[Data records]
*** Begin section ***
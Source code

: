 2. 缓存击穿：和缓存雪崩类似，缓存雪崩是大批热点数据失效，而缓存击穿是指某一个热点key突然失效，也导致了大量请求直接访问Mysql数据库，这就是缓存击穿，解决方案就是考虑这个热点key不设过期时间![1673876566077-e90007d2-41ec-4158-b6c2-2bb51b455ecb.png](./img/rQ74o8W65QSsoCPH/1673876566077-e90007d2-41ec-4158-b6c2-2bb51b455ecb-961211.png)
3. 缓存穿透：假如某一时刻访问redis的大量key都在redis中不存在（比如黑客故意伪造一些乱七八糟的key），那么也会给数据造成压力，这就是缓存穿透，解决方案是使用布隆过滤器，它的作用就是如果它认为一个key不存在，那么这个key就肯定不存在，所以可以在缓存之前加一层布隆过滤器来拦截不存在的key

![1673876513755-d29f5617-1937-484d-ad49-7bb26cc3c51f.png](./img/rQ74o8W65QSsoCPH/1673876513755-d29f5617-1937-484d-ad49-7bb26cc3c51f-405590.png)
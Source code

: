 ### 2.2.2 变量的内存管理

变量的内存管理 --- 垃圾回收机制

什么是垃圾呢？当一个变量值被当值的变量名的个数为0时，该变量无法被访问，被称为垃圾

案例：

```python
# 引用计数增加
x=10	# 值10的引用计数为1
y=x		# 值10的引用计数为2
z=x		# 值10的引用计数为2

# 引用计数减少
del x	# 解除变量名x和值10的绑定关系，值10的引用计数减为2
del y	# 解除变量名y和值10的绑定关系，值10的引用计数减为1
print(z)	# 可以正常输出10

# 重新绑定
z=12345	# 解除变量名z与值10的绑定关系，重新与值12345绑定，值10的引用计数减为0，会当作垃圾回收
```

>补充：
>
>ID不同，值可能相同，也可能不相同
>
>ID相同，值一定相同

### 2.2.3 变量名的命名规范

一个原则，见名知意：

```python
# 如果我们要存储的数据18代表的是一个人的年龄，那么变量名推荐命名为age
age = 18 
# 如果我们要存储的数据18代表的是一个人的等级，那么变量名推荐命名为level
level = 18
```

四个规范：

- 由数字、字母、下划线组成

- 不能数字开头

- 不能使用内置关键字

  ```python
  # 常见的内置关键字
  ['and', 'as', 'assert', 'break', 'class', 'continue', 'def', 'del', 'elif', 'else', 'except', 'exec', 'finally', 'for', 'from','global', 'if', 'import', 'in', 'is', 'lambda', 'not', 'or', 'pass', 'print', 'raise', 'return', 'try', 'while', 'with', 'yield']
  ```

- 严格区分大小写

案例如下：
*** End section ***
BRIEF:
All lines starting at the one holding "3. 缓存穿透：假如某一时刻" and ending at the last line above must be output exactly, and no other line may appear.

TASK SOLUTION:
3. 缓存穿透：假如某一时刻访问redis的大量key都在redis中不存在（比如黑客故意伪造一些乱七八糟的key），那么也会给数据造成压力，这就是缓存穿透，解决方案是使用布隆过滤器，它的作用就是如果它认为一个key不存在，那么这个key就肯定不存在，所以可以在缓存之前加一层布隆过滤器来拦截不存在的key

![1673876513755-d29f5617-1937-484d-ad49-7bb26cc3c51f.png](./img/rQ74o8W65QSsoCPH/1673876513755-d29f5617-1937-484d-ad49-7bb26cc3c51f-405590.png)
Source code

: ### 2.2.2 变量的内存管理

变量的内存管理 --- 垃圾回收机制

什么是垃圾呢？当一个变量值被当值的变量名的个数为0时，该变量无法被访问，被称为垃圾

案例：

```python
# 引用计数增加
x=10	# 值10的引用计数为1
y=x		# 值10的引用计数为2
z=x		# 值10的引用计数为2

# 引用计数减少
del x	# 解除变量名x和值10的绑定关系，值10的引用计数减为2
del y	# 解除变量名y和值10的绑定关系，值10的引用计数减为1
print(z)	# 可以正常输出10

# 重新绑定
z=12345	# 解除变量名z与值10的绑定关系，重新与值12345绑定，值10的引用计数减为0，会当作垃圾回收
```

>补充：
>
>ID不同，值可能相同，也可能不相同
>
>ID相同，值一定相同

### 2.2.3 变量名的命名规范

一个原则，见名知意：

```python
# 如果我们要存储的数据18代表的是一个人的年龄，那么变量名推荐命名为age
age = 18 
# 如果我们要存储的数据18代表的是一个人的等级，那么变量名推荐命名为level
level = 18
```

四个规范：

- 由数字、字母、下划线组成

- 不能数字开头

- 不能使用内置关键字

  ```python
  # 常见的内置关键字
  ['and', 'as', 'assert', 'break', 'class', 'continue', 'def', 'del', 'elif', 'else', 'except', 'exec', 'finally', 'for', 'from','global', 'if', 'import', 'in', 'is', 'lambda', 'not', 'or', 'pass', 'print', 'raise', 'return', 'try', 'while', 'with', 'yield']
  ```

- 严格区分大小写

案例如下：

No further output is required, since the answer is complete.